__Stored records__:
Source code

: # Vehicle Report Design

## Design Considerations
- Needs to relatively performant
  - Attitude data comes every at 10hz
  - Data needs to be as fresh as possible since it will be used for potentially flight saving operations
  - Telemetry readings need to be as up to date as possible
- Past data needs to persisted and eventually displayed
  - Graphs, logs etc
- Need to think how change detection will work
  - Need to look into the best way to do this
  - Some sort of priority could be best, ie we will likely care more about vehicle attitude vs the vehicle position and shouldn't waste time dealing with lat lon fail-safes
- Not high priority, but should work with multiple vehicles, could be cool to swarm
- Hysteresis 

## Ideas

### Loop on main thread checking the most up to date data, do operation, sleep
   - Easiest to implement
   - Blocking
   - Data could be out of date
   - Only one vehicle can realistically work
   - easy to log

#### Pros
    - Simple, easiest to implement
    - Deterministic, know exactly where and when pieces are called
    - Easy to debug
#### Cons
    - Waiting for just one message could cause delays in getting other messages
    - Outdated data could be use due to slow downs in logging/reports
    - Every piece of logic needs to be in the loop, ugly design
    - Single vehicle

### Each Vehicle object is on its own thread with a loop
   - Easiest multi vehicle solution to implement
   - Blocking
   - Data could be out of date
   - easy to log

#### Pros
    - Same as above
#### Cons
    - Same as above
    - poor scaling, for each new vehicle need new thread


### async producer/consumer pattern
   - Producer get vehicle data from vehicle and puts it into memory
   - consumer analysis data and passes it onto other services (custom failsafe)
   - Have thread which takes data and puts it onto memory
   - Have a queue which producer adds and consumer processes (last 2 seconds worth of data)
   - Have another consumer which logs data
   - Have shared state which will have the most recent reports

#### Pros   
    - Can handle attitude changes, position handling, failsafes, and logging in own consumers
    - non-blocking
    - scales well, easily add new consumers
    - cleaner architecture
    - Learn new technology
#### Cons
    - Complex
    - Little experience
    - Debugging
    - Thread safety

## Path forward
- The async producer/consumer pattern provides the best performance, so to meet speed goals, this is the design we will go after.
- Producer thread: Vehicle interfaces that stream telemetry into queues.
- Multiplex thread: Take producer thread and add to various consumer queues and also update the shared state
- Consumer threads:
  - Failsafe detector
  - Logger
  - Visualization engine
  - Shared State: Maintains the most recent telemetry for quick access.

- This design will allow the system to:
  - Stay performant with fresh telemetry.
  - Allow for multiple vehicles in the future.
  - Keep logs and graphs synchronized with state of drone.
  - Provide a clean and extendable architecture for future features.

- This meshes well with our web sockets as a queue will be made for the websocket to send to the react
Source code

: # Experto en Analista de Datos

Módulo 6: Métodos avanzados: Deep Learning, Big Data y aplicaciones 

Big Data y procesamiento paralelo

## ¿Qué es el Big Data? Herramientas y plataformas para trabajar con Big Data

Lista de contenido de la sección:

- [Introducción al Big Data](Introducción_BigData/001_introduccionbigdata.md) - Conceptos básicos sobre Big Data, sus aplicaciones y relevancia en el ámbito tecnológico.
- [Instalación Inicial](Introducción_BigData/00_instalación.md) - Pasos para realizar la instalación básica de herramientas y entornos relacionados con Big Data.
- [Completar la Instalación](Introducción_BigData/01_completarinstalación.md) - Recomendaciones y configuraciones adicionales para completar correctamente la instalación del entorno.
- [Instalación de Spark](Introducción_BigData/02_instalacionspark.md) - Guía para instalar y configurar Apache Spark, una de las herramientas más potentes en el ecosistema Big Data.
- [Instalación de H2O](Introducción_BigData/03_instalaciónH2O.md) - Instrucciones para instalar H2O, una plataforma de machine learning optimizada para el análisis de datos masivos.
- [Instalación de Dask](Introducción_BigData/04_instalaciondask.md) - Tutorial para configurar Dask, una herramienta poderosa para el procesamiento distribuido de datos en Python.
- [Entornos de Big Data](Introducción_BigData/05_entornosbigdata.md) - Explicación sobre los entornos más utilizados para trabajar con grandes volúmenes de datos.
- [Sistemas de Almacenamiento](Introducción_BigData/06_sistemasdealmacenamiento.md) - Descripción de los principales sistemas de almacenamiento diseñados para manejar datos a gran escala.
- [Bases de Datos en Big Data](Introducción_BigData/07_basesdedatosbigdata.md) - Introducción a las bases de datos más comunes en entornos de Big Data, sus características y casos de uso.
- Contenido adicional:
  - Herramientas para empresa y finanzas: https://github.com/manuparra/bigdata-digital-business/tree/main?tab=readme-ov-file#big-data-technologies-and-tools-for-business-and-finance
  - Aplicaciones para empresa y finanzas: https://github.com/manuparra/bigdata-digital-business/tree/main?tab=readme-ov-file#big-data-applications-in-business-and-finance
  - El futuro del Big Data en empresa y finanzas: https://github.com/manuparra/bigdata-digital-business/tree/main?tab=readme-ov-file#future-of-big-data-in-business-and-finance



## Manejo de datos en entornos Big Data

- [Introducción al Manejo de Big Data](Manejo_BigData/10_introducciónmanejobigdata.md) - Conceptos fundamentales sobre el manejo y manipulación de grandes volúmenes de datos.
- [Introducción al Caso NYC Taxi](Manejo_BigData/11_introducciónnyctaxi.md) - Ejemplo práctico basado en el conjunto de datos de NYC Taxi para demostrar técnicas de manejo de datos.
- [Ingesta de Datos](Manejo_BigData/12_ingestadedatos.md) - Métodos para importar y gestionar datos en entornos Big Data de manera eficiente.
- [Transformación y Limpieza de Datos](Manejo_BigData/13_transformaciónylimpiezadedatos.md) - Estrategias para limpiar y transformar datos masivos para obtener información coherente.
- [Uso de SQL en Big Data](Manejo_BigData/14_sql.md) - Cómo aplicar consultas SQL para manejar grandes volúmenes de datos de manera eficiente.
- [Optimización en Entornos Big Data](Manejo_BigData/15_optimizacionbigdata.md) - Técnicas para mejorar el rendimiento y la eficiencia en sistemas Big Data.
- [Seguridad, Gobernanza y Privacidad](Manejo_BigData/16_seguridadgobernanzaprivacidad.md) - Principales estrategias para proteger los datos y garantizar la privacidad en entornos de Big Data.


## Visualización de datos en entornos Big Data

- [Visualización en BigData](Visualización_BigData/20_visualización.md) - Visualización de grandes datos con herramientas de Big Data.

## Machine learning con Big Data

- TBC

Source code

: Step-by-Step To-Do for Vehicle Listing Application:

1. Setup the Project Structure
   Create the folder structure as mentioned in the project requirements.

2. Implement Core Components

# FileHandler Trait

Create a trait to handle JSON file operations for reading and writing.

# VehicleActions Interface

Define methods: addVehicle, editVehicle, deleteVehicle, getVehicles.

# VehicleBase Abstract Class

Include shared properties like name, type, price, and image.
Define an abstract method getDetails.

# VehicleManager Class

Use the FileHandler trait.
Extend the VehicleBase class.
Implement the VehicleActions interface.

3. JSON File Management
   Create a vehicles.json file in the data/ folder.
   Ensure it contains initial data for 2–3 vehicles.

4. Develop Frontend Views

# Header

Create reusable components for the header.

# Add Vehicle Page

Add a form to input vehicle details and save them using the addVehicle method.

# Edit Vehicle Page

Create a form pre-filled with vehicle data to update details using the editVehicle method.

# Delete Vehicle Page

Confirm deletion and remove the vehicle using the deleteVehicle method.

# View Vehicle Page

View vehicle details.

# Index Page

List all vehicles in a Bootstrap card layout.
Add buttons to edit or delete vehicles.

__Assignment__:
Exact copies of the lines from the start of the data up to the line holding "- Data needs", both included, are all that is needed.

__Answer section__:
Source code

: # Vehicle Report Design

## Design Considerations
- Needs to relatively performant
  - Attitude data comes every at 10hz
  - Data needs to be as fresh as possible since it will be used for potentially flight saving operations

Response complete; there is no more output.